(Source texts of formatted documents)
*** Block opens ***
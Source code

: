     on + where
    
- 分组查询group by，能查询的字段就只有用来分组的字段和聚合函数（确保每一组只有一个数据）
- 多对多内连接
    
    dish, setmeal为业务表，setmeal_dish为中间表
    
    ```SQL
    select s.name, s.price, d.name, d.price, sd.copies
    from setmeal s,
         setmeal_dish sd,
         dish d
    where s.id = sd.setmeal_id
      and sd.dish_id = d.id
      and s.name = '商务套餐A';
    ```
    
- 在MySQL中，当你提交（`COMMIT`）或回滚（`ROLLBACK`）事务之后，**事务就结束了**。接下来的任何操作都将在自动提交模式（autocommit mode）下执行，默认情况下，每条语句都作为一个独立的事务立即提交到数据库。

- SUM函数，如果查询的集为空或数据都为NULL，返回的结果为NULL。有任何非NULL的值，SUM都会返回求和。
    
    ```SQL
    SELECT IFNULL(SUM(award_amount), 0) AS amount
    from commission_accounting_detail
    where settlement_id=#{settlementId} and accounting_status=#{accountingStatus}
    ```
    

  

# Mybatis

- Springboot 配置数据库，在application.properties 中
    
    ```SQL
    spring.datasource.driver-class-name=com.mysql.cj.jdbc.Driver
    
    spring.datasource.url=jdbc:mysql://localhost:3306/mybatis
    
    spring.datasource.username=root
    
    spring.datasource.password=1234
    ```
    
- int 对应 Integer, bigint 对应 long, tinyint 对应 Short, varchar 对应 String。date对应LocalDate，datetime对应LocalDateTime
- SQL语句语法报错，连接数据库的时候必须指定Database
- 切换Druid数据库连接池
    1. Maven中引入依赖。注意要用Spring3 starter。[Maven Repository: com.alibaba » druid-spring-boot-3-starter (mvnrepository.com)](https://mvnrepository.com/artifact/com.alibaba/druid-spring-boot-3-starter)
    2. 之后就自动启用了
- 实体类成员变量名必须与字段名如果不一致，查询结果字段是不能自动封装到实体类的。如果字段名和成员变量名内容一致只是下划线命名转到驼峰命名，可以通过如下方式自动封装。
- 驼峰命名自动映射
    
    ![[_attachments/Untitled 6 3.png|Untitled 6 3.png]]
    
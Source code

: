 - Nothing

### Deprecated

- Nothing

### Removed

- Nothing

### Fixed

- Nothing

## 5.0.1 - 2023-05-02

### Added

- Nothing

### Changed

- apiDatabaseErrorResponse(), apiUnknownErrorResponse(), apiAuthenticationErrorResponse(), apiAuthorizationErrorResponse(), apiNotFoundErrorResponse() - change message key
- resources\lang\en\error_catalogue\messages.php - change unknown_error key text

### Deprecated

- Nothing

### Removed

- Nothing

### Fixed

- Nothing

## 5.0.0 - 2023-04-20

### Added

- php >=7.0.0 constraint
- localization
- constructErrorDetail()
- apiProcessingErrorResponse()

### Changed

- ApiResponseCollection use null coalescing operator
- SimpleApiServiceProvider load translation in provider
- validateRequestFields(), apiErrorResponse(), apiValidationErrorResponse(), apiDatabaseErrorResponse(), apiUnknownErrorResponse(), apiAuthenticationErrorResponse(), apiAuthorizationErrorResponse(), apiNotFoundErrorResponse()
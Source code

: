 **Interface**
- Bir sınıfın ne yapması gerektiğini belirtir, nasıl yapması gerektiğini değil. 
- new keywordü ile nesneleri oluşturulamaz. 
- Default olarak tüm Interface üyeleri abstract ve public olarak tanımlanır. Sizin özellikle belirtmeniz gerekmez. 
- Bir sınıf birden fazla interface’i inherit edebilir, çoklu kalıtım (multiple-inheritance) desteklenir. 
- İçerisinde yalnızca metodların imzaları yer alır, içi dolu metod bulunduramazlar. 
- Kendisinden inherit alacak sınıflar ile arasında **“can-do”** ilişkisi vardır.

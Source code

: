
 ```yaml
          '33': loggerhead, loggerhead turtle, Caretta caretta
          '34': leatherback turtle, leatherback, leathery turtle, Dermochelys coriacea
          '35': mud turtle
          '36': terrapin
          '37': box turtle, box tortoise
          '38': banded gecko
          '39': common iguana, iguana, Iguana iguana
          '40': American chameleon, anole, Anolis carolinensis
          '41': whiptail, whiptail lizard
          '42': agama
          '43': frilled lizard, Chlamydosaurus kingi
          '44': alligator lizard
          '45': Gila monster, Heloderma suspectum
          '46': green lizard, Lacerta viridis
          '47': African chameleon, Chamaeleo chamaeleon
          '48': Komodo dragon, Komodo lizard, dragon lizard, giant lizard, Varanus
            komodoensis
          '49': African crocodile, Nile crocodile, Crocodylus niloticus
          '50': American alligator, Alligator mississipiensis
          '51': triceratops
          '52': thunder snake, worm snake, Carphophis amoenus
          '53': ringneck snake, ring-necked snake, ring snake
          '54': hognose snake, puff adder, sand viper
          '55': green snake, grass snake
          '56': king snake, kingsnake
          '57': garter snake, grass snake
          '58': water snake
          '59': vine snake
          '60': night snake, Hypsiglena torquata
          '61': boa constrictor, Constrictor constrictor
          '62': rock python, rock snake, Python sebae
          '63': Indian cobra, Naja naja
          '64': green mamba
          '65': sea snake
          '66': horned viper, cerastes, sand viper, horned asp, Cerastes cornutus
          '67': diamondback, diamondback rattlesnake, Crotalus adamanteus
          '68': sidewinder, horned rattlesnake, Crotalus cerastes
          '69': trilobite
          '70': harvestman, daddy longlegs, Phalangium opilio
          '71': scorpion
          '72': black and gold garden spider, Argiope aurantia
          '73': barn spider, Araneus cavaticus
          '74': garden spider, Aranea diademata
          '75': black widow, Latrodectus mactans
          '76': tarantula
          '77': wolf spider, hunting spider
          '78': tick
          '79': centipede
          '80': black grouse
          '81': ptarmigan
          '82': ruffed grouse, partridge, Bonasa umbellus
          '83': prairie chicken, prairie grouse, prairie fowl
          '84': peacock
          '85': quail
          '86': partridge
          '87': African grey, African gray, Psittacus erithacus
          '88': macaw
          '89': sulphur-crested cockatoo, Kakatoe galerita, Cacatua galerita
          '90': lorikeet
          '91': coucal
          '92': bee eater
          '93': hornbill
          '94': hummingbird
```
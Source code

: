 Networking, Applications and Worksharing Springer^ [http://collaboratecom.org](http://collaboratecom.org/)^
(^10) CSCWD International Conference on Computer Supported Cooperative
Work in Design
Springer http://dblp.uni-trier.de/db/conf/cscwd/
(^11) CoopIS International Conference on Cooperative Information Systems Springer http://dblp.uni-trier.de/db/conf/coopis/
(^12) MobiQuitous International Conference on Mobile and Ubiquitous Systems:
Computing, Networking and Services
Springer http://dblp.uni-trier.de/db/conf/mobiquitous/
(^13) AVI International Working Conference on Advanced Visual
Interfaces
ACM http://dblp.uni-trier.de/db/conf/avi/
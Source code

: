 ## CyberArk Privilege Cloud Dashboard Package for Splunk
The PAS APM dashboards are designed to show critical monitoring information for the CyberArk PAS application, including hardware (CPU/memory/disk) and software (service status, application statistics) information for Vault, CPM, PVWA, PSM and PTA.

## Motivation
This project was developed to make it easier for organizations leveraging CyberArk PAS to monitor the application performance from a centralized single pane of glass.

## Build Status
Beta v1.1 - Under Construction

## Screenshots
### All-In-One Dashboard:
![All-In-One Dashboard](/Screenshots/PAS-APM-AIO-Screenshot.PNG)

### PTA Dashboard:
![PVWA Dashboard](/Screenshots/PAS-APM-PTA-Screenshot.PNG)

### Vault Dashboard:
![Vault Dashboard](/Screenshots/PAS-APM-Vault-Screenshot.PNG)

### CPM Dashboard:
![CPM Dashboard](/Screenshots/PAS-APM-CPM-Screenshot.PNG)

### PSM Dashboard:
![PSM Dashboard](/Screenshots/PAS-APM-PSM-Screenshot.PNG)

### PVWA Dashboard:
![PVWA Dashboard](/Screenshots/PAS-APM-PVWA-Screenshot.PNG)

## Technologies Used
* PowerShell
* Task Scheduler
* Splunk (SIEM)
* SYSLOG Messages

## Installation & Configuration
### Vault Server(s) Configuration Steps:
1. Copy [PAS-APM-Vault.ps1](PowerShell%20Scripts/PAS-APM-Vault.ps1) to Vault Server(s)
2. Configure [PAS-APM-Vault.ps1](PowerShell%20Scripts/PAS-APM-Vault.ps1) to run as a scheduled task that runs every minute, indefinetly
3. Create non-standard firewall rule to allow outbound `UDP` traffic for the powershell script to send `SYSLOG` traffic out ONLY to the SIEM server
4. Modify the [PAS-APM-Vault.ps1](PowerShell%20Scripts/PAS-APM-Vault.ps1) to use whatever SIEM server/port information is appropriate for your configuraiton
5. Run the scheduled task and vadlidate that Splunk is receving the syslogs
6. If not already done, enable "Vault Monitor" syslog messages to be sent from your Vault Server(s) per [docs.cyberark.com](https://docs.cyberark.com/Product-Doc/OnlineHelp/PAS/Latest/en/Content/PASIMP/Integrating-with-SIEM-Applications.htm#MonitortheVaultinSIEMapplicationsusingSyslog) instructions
*** Block closes ***
Please output exactly the lines between the one holding "Springer http://dblp.uni-trier.de/db/conf/cscwd/" and the one holding "(^12) MobiQuitous International" in the records above, inclusive, and nothing more.

Springer http://dblp.uni-trier.de/db/conf/cscwd/
(^11) CoopIS International Conference on Cooperative Information Systems Springer http://dblp.uni-trier.de/db/conf/coopis/
(^12) MobiQuitous International Conference on Mobile and Ubiquitous Systems:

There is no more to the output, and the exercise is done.